The KGB was the premier policing agency in the former Soviet Union. The agency, formally known as the Committee for State Security, was largely known as a USSR espionage agency during the period of the Cold War. The KGB came into existence under its final name when it was formed in 1954 by restructuring and transitioning police agencies to serve as the international secret service of the Soviet bloc, operating divisions in each of the Soviet satellite nations. The KGB was largely involved in four particular areas of political activity in the Soviet Union as well as abroad.
The KGB was notorious for placement of agents in critical and deceptive governmental positions, acting in a perceptive front in order to gather information about specific investigation targets. The agency was eliminated in November 1991 when it surfaced that the KGB had been a major component in the attempted overthrow of Mikhail Gorbachev in August of the same year. Gorbachev finally resigned in December 1991, as the economic collapse of the Soviet Union became obvious.

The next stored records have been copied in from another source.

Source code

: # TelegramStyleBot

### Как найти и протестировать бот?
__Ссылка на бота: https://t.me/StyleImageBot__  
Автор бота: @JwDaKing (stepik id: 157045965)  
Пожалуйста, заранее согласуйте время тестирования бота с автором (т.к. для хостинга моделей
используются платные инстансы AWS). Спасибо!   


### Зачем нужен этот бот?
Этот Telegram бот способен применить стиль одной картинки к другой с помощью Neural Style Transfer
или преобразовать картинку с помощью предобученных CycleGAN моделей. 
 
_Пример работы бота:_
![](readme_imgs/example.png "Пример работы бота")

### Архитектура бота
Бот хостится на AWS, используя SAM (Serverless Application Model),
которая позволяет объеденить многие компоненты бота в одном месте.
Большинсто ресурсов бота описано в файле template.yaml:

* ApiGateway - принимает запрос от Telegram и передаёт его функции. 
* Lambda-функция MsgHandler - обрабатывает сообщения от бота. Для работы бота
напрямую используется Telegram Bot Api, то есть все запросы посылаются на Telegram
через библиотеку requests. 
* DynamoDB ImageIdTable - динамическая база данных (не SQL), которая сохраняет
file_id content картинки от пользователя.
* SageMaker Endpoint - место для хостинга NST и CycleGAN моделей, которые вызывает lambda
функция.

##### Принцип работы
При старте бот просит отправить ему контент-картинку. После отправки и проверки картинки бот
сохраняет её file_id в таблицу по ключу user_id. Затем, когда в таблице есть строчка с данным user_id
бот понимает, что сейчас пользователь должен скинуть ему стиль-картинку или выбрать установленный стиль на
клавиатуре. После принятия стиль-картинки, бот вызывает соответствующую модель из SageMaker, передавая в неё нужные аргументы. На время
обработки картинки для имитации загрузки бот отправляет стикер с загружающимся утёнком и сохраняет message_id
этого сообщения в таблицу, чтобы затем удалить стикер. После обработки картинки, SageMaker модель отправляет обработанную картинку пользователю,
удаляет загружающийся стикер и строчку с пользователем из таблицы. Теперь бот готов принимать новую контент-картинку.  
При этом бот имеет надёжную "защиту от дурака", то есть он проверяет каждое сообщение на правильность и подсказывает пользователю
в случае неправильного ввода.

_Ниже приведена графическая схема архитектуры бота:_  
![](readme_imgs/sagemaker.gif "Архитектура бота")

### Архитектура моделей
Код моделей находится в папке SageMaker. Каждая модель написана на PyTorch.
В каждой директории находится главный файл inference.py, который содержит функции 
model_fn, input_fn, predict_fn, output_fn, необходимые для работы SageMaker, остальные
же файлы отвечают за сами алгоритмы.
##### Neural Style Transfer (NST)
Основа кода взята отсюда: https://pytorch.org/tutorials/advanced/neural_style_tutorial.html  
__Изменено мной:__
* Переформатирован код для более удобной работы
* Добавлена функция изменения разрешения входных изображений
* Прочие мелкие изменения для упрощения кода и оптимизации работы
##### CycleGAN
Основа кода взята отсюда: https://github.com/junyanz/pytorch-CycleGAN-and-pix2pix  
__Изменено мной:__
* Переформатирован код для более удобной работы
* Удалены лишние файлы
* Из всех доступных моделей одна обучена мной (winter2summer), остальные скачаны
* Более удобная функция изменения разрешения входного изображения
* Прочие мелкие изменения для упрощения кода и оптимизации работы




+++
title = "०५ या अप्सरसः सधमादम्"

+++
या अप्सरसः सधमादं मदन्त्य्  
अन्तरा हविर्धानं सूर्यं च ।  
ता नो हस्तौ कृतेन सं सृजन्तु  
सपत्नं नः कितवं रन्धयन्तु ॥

Dissolution of the KGB may have been a perceptive measure. It was replaced in 1991 with the FSK, or Federal Counterintelligence Service. The FSK was closed in 1995 as the Russian Federation crumbled. The agency was renamed as the FSB, but maintained a similar operational mission. The KGB units that were operational in the Russian satellite nations are contemporarily in service in some countries, such as Belarus.
Gorbachev still makes the claim that the KGB is currently operating informally in the Russian government by virtue of the revolving door governmental placement of national leaders and their obsession with power in the former Soviet region. Several of the leaders who continue to reappear in the Russian government in various positions after each perceived transition of power began their political careers or facilitated their political rise as officers of the KGB. The political alliances of former KGB agents such as former President and current Prime Minister Vladimir Putin are still strong and the national leaders who were operatives, whether they were undercover or validated, still hold positions of power by virtue of these political relationships.
In addition, several of these powerful national leaders with KGB backgrounds have enhanced their personal wealth immensely during the twenty years since the collapse of the communist system and appear to be acting in concert to keep themselves and their political cronies in power positions to continue building personal wealth. Putin is a prime example of this activity and uses his KGB training tactics to crush anyone who opposes him politically. In many respects, the modern Russia is similar to the old Russia without the USSR political federation.
The KGB still maintains an operational directory of active reserves that are in positions of power in the FSB and SFR helping to maintain the secretive mission of the old KGB. The "Law on Foreign Intelligence" required former career KGB personnel be placed on the Board of Directors for all Russian companies in order to maintain corporate compliance to former Russian principles and to assure the Russian government that no one company is operating in a manner that is counter to the wishes and stability of the state.
In this manner, the KGB is still organized loosely and is informally involved in the power structure of the modern Russian economy, though Russian businesses are all aware that the KGB had once been the world's most efficient collector of volatile information that is not shared with the public. The reputation of the KGB will linger over the rule of Russia as long as these former intelligence officers are allowed to hold active positions in a government structure that is largely perceptional and pro-free market while operating in a backsliding fashion similar to the informational secrecy and intimidation that made the KGB internationally famous.